Team Pickle Rick

Team Pickle Rick

GitHub Repository: https://github.com/evan-mcginnis/INFO529-midterm

Docker (Container): https://hub.docker.com/repository/docker/emcginnis/info529

Github Website/Write-up: https://ianforsyth1.github.io/ISTA429-Midterm/

Google Document Answering the 10 Simple Rules to Cultivate Transdisciplinary Collaboration in Data Science: https://docs.google.com/document/d/1SoN3xQI8gXD-f0s9SmePk9jtNsvu5lT1yyz4gLLYuDA/edit?usp=sharing

Presentation Slide Show: https://docs.google.com/presentation/d/1fhYI1ss_TzTWNZWb8D3U0waaf5MbdILuLbBC8FQUSTg/edit?usp=sharing

Members: Brendan Bertone, Jocelyn Connors, Evan McGinnis, Hongyuan Zhang, Ian Forsyth

Team Spokesman: Ian Forsyth

Steps Taken to Complete Competition

  • Created a Github Website that is able to host the report for the competition.

  • Cloned/forked GitHub Repository and executed git pulls, commits, and upstreams to make sure everyone was always working on the most current version of the master repository.

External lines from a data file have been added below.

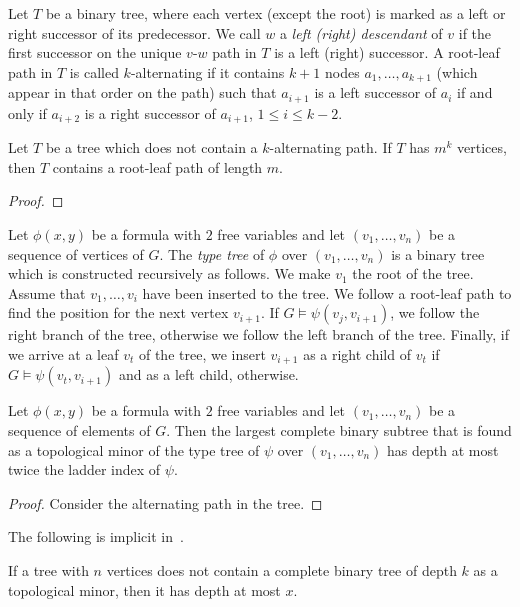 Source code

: Let $T$ be a binary tree, where each vertex (except the root) is 
marked as a left or right successor of its predecessor. We call $w$ 
a \emph{left (right) descendant} of $v$ if the first successor on the unique
$v$-$w$ path in $T$ is a left (right) successor. A root-leaf path in $T$ is called
$k$-alternating if it contains $k+1$ nodes $a_1,\ldots, a_{k+1}$ (which appear
in that order on the path) such that $a_{i+1}$ is a left successor of $a_i$
if and only if $a_{i+2}$ is a right successor of $a_{i+1}$, $1\leq i\leq k-2$. 

\begin{lemma}
Let $T$ be a tree which does not contain a $k$-alternating path. If
$T$ has $m^k$ vertices, then $T$ contains a root-leaf path of length
$m$. 
\end{lemma}
\begin{proof}

\end{proof}


Let $\phi(x,y)$ be a formula with $2$ free variables and let $(v_1,\ldots, v_n)$
be a sequence of vertices of $G$. The \emph{type tree}
of $\phi$ over $(v_1,\ldots,v_n)$ is a binary tree which is constructed recursively as 
follows. We make $v_1$ the root of the tree. Assume that $v_1,\ldots, v_i$
have been inserted to the tree. We follow a root-leaf path to find the
position for the next vertex $v_{i+1}$. If $G\models\psi(v_j,v_{i+1})$, we
follow the right branch of the tree, otherwise we follow the left branch of 
the tree. Finally, if we arrive at a leaf $v_t$ of the tree, we insert $v_{i+1}$
as a right child of $v_t$ if $G\models\psi(v_t,v_{i+1})$ and as a left 
child, otherwise. 


\begin{theorem}
Let $\phi(x,y)$ be a formula with $2$ free variables and let
$(v_1,\ldots, v_n)$ be a sequence of elements of $G$. Then the 
largest complete binary subtree that is found as a topological minor 
of the type tree of $\psi$ over
$(v_1,\ldots, v_n)$ has depth at most twice the ladder
index of $\psi$. 
\end{theorem}
\begin{proof}
Consider the alternating path in the tree. 
\end{proof}

The following is implicit in~\cite{malliaris2014regularity}. 

\begin{lemma}[reference?]\label{lem:depth}
If a tree with $n$ vertices does not contain a complete binary 
tree of depth $k$ as a topological minor, then it has depth at most 
$x$. 
\end{lemma}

  • Able to manipulate/clean data, store data (Cyverse), and access data in HPC.

  • Able to create a summary python file that was able to graph and model the features for the data. 

  • Able to Connect to HPC run code in interactive mode

    • Was able to run code with and without GPU. It was a necessity to increase memory in interactive mode or our prediction-yield python script would get killed.

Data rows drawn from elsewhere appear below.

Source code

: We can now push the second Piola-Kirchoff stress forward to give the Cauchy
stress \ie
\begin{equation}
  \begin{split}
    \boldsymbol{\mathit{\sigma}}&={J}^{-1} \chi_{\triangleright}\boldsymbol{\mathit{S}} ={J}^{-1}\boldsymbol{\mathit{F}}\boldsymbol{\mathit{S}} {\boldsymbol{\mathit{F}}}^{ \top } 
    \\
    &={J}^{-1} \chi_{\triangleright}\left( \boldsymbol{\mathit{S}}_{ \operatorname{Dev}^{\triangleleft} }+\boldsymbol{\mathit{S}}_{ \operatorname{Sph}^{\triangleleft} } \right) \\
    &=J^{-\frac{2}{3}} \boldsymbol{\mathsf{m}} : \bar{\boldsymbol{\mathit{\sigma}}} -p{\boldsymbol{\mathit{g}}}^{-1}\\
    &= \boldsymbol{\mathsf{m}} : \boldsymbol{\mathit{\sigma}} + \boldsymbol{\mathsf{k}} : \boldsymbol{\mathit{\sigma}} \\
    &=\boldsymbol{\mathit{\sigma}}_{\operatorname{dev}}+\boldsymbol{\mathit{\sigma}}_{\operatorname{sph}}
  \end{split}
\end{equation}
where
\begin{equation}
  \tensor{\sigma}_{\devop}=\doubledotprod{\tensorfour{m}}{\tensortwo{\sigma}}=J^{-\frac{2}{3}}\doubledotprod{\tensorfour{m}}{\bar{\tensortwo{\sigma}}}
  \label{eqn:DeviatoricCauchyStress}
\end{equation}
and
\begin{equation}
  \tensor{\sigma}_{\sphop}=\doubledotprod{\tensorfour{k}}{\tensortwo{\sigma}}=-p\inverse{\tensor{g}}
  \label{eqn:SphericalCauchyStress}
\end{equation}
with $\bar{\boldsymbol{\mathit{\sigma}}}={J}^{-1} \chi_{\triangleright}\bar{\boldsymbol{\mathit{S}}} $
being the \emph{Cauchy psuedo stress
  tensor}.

      • Interactive mode was initiated by specifying: srun --nodes=1 --mem=470GB --ntasks=1 --cpus-per-task=94 --time=6:00:00 --job-name=po_mcomp --account=lyons-lab --partition=standard --mpi=pmi2 --pty bash -i

      • srun --gres=gpu:1 --nodes=1 --mem=470GB --ntasks=1 --cpus-per-task=94 --time=6:00:00 --job-name=po_mcomp --account=lyons-lab --partition=standard --mpi=pmi2 --pty bash -i

    • Used conda in our virtual environment and activated it by using the command ‘conda activate midterm’ after in interactive mode.

  • Created a Batch file that was able to run slurm job on HPC that predicted results for the training data using our prediction-yield python script. The script also output the prediction numpy file for the training data.

  • Was able to modify the batch file by using vi to edit the file to have 16 nodes, cpus per task to equal 12, and the time to be set for 10:00:00. 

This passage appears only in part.